### Recorded data
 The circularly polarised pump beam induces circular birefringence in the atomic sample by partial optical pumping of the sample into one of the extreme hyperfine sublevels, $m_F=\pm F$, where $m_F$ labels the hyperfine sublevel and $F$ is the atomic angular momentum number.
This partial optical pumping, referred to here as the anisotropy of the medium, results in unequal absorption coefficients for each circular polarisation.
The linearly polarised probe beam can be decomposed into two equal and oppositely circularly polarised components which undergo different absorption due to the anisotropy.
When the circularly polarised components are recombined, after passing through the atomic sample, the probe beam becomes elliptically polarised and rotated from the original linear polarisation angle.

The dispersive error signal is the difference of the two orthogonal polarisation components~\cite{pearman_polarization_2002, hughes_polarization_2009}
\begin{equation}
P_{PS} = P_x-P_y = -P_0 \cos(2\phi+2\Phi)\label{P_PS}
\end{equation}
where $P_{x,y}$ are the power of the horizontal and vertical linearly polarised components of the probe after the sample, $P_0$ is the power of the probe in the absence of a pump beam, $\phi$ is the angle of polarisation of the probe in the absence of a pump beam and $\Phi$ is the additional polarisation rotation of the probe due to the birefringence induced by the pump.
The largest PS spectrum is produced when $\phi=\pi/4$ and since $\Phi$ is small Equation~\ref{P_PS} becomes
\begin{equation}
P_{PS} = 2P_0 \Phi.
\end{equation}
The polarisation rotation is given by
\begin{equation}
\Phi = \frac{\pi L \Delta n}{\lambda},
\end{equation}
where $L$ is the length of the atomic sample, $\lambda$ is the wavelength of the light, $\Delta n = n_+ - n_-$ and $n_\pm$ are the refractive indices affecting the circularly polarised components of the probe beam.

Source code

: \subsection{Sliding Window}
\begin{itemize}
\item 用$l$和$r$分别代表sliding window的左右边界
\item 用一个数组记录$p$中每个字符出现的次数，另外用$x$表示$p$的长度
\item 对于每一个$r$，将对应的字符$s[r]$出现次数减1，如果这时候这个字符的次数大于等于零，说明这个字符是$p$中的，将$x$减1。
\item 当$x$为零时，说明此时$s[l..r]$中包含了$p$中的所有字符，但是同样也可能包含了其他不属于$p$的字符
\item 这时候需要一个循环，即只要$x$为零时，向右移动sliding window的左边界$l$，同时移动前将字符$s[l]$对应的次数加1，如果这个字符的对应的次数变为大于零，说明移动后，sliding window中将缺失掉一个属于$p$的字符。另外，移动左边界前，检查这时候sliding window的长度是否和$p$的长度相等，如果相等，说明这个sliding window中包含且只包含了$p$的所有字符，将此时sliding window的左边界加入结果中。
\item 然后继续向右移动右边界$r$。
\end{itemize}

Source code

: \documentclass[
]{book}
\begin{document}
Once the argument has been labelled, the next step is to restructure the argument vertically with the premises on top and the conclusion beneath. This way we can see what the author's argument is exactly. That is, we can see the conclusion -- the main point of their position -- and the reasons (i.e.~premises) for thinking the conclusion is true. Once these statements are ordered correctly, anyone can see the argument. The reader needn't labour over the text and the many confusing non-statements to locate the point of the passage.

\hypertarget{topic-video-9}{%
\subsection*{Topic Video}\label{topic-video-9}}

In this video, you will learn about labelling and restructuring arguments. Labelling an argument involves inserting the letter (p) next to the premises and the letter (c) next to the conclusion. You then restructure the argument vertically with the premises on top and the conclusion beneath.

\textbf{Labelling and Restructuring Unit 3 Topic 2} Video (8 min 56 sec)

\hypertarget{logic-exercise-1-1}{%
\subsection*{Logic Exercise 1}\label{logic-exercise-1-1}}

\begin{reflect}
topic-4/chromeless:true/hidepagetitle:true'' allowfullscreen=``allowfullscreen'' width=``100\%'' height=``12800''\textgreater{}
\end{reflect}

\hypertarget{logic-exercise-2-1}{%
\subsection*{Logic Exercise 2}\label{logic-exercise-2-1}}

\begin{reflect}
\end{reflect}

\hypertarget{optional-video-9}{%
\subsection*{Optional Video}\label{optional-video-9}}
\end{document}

### Try it
All of the entries must be written out exactly as they stand.

### Result
 The circularly polarised pump beam induces circular birefringence in the atomic sample by partial optical pumping of the sample into one of the extreme hyperfine sublevels, $m_F=\pm F$, where $m_F$ labels the hyperfine sublevel and $F$ is the atomic angular momentum number.
This partial optical pumping, referred to here as the anisotropy of the medium, results in unequal absorption coefficients for each circular polarisation.
The linearly polarised probe beam can be decomposed into two equal and oppositely circularly polarised components which undergo different absorption due to the anisotropy.
When the circularly polarised components are recombined, after passing through the atomic sample, the probe beam becomes elliptically polarised and rotated from the original linear polarisation angle.

The dispersive error signal is the difference of the two orthogonal polarisation components~\cite{pearman_polarization_2002, hughes_polarization_2009}
\begin{equation}
P_{PS} = P_x-P_y = -P_0 \cos(2\phi+2\Phi)\label{P_PS}
\end{equation}
where $P_{x,y}$ are the power of the horizontal and vertical linearly polarised components of the probe after the sample, $P_0$ is the power of the probe in the absence of a pump beam, $\phi$ is the angle of polarisation of the probe in the absence of a pump beam and $\Phi$ is the additional polarisation rotation of the probe due to the birefringence induced by the pump.
The largest PS spectrum is produced when $\phi=\pi/4$ and since $\Phi$ is small Equation~\ref{P_PS} becomes
\begin{equation}
P_{PS} = 2P_0 \Phi.
\end{equation}
The polarisation rotation is given by
\begin{equation}
\Phi = \frac{\pi L \Delta n}{\lambda},
\end{equation}
where $L$ is the length of the atomic sample, $\lambda$ is the wavelength of the light, $\Delta n = n_+ - n_-$ and $n_\pm$ are the refractive indices affecting the circularly polarised components of the probe beam.

Source code

: \subsection{Sliding Window}
\begin{itemize}
\item 用$l$和$r$分别代表sliding window的左右边界
\item 用一个数组记录$p$中每个字符出现的次数，另外用$x$表示$p$的长度
\item 对于每一个$r$，将对应的字符$s[r]$出现次数减1，如果这时候这个字符的次数大于等于零，说明这个字符是$p$中的，将$x$减1。
\item 当$x$为零时，说明此时$s[l..r]$中包含了$p$中的所有字符，但是同样也可能包含了其他不属于$p$的字符
\item 这时候需要一个循环，即只要$x$为零时，向右移动sliding window的左边界$l$，同时移动前将字符$s[l]$对应的次数加1，如果这个字符的对应的次数变为大于零，说明移动后，sliding window中将缺失掉一个属于$p$的字符。另外，移动左边界前，检查这时候sliding window的长度是否和$p$的长度相等，如果相等，说明这个sliding window中包含且只包含了$p$的所有字符，将此时sliding window的左边界加入结果中。
\item 然后继续向右移动右边界$r$。
\end{itemize}

Source code

: \documentclass[
]{book}
\begin{document}
Once the argument has been labelled, the next step is to restructure the argument vertically with the premises on top and the conclusion beneath. This way we can see what the author's argument is exactly. That is, we can see the conclusion -- the main point of their position -- and the reasons (i.e.~premises) for thinking the conclusion is true. Once these statements are ordered correctly, anyone can see the argument. The reader needn't labour over the text and the many confusing non-statements to locate the point of the passage.

\hypertarget{topic-video-9}{%
\subsection*{Topic Video}\label{topic-video-9}}

In this video, you will learn about labelling and restructuring arguments. Labelling an argument involves inserting the letter (p) next to the premises and the letter (c) next to the conclusion. You then restructure the argument vertically with the premises on top and the conclusion beneath.

\textbf{Labelling and Restructuring Unit 3 Topic 2} Video (8 min 56 sec)

\hypertarget{logic-exercise-1-1}{%
\subsection*{Logic Exercise 1}\label{logic-exercise-1-1}}

\begin{reflect}
topic-4/chromeless:true/hidepagetitle:true'' allowfullscreen=``allowfullscreen'' width=``100\%'' height=``12800''\textgreater{}
\end{reflect}

\hypertarget{logic-exercise-2-1}{%
\subsection*{Logic Exercise 2}\label{logic-exercise-2-1}}

\begin{reflect}
\end{reflect}

\hypertarget{optional-video-9}{%
\subsection*{Optional Video}\label{optional-video-9}}
\end{document}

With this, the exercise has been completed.